_Assignment_: Search the entries for the word "solve". Copy each line in which it is found.

Records from a dataset
<<<<
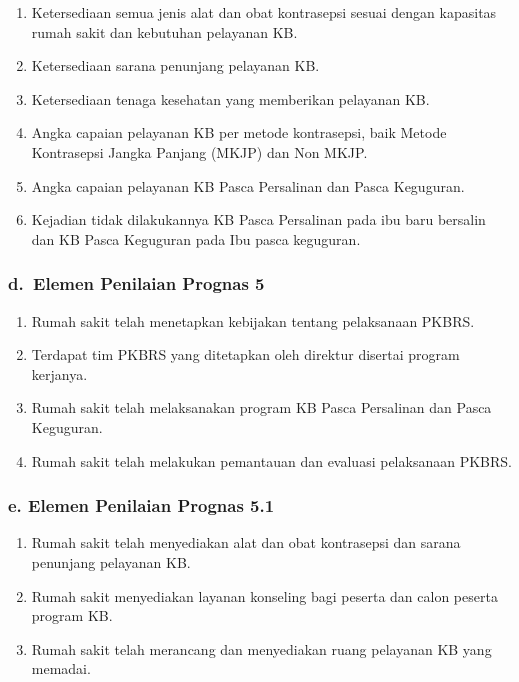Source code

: \documentclass[
]{book}
\providecommand{\tightlist}{%
  \setlength{\itemsep}{0pt}\setlength{\parskip}{0pt}}
\begin{document}
\begin{enumerate}
\def\labelenumi{\alph{enumi}.}
\tightlist
\item
  Ketersediaan semua jenis alat dan obat kontrasepsi sesuai dengan kapasitas rumah sakit dan kebutuhan pelayanan KB.
\item
  Ketersediaan sarana penunjang pelayanan KB.
\item
  Ketersediaan tenaga kesehatan yang memberikan pelayanan KB.
\item
  Angka capaian pelayanan KB per metode kontrasepsi, baik Metode Kontrasepsi Jangka Panjang (MKJP) dan Non MKJP.
\item
  Angka capaian pelayanan KB Pasca Persalinan dan Pasca Keguguran.
\item
  Kejadian tidak dilakukannya KB Pasca Persalinan pada ibu baru bersalin dan KB Pasca Keguguran pada Ibu pasca keguguran.
\end{enumerate}

\hypertarget{d.-elemen-penilaian-prognas-5}{%
\subsubsection*{d.~Elemen Penilaian Prognas 5}\label{d.-elemen-penilaian-prognas-5}}

\begin{enumerate}
\def\labelenumi{\arabic{enumi}.}
\tightlist
\item
  Rumah sakit telah menetapkan kebijakan tentang pelaksanaan PKBRS.
\item
  Terdapat tim PKBRS yang ditetapkan oleh direktur disertai program kerjanya.
\item
  Rumah sakit telah melaksanakan program KB Pasca Persalinan dan Pasca Keguguran.
\item
  Rumah sakit telah melakukan pemantauan dan evaluasi pelaksanaan PKBRS.
\end{enumerate}

\hypertarget{e.-elemen-penilaian-prognas-5.1}{%
\subsubsection*{e. Elemen Penilaian Prognas 5.1}\label{e.-elemen-penilaian-prognas-5.1}}

\begin{enumerate}
\def\labelenumi{\arabic{enumi}.}
\tightlist
\item
  Rumah sakit telah menyediakan alat dan obat kontrasepsi dan sarana penunjang pelayanan KB.
\item
  Rumah sakit menyediakan layanan konseling bagi peserta dan calon peserta program KB.
\item
  Rumah sakit telah merancang dan menyediakan ruang pelayanan KB yang memadai.
\end{enumerate}

  
\end{document}
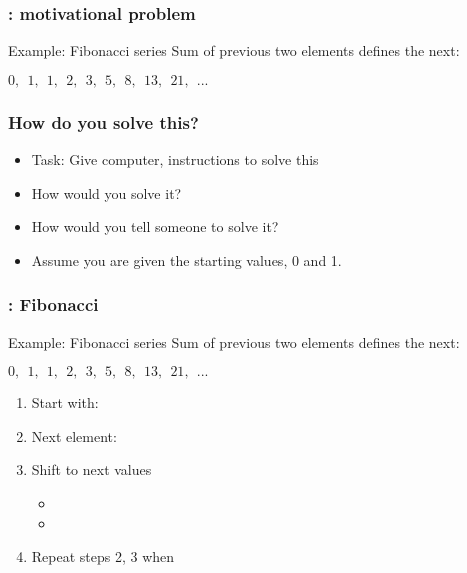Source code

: \documentclass[14pt,compress]{beamer}
\begin{document}
\begin{frame}
  \frametitle{: motivational problem}
\begin{block}{Example: Fibonacci series}
  Sum of previous two elements defines the next:
  \begin{center}
    $0,\ \ 1,\ \ 1,\ \ 2,\ \ 3,\ \ 5,\ \ 8,\ \ 13,\ \ 21,\ \ ...$
  \end{center}
\end{block}
\end{frame}

\begin{frame}
  \frametitle{How do you solve this?}
  \begin{itemize}
  \item Task: Give computer, instructions to solve this
    \vspace*{2em}
  \item How would you solve it?
  \item How would you tell someone to solve it?
    \vspace*{1em}
  \item Assume you are given the starting values, 0 and 1.
  \end{itemize}

\end{frame}

\begin{frame}[fragile]
  \frametitle{: Fibonacci}
\begin{block}{Example: Fibonacci series}
  Sum of previous two elements defines the next:
  \begin{center}
    $0,\ \ 1,\ \ 1,\ \ 2,\ \ 3,\ \ 5,\ \ 8,\ \ 13,\ \ 21,\ \ ...$
  \end{center}
\end{block}
\pause
\begin{enumerate}
\item Start with: 
  \pause
\item Next element: 
  \pause
\item Shift  to next values
  \begin{itemize}
  \item {}
  \item {}
  \end{itemize}
  \pause
\item Repeat steps 2, 3 when 
\end{enumerate}
\end{frame}
\end{document}
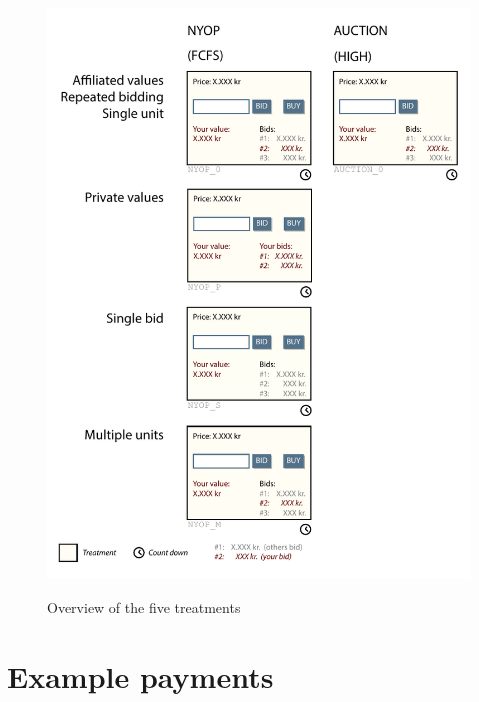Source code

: \documentclass[a4paper,12pt]{article}
\begin{document}
	\begin{figure}
	        \centering
	        \caption{Overview of the five treatments}
	        \includegraphics[width=\textwidth]{Figures/Treatments}
			\label{fig:treatments}
	\end{figure}
	
	\section{Example payments}
	\label{app:example_payment}
\end{document}
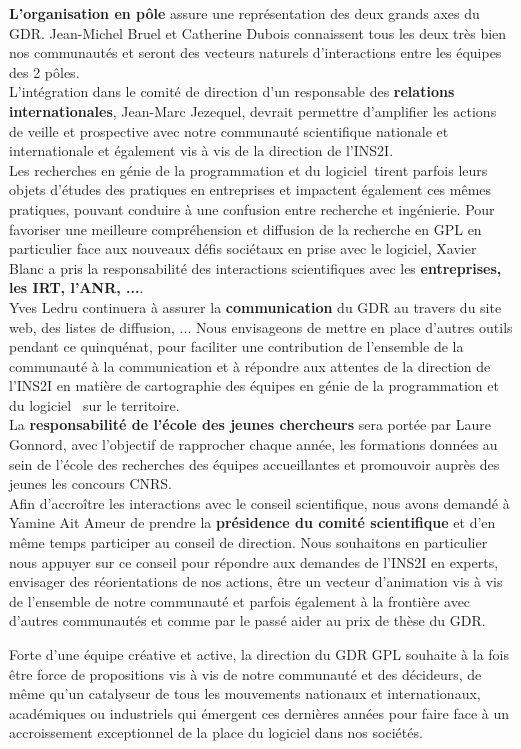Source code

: \documentclass[11pt]{article}
\newcommand{\gpl}[0]{génie de la programmation et du logiciel}
\begin{document}
\textbf{L'organisation en pôle} assure une représentation des deux grands axes du GDR. Jean-Michel Bruel et Catherine Dubois connaissent tous les deux très bien nos communautés et seront des vecteurs naturels d'interactions entre les équipes des 2 pôles. \\
L'intégration dans le comité de direction d'un responsable des \textbf{relations internationales}, Jean-Marc Jezequel, devrait permettre d'amplifier les actions de veille et prospective avec notre communauté scientifique nationale et internationale et également vis à vis de la direction de l'INS2I. \\
Les recherches en \gpl~tirent parfois leurs objets d'études des pratiques en entreprises et impactent également ces mêmes pratiques, pouvant conduire à une confusion entre recherche et ingénierie. Pour favoriser une meilleure compréhension et diffusion de la recherche en GPL en particulier face aux nouveaux défis sociétaux en prise avec le logiciel, Xavier Blanc a pris la responsabilité des interactions scientifiques avec les \textbf{entreprises, les IRT, l'ANR, ...}.\\
Yves Ledru continuera à assurer la \textbf{communication } du GDR au travers du site web, des listes de diffusion, ... Nous envisageons de mettre en place d'autres outils pendant ce quinquénat, pour faciliter une contribution de l'ensemble de la communauté à la communication et à répondre aux attentes de la direction de l'INS2I en matière de cartographie des équipes en \gpl~ sur le territoire.\\
La \textbf{responsabilité de l'école des jeunes chercheurs} sera portée par Laure Gonnord, avec l'objectif de rapprocher chaque année, les formations données au sein de l'école des recherches des équipes accueillantes et promouvoir auprès des jeunes les concours CNRS. \\
Afin d'accroître les interactions avec le conseil scientifique, nous avons demandé à Yamine Ait Ameur de prendre la \textbf{présidence du comité scientifique} et d'en même temps participer au conseil de direction. Nous souhaitons en particulier nous appuyer sur ce conseil pour répondre aux demandes de l'INS2I en experts, envisager des réorientations de nos actions, être un vecteur d'animation vis à vis de l'ensemble de notre communauté et parfois également à la frontière avec d'autres communautés et comme par le passé aider au prix de thèse du GDR.



Forte d'une équipe créative et active, la direction du GDR GPL souhaite à la fois être force de propositions vis à vis de notre communauté et des décideurs, de même qu'un catalyseur de tous les mouvements nationaux et internationaux, académiques ou industriels qui émergent ces dernières années pour faire face à un accroissement exceptionnel de la place du logiciel dans nos sociétés.
\end{document}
>>>>
_The answer_:
  \frametitle{How do you solve this?}
  \item Task: Give computer, instructions to solve this
  \item How would you solve it?
  \item How would you tell someone to solve it?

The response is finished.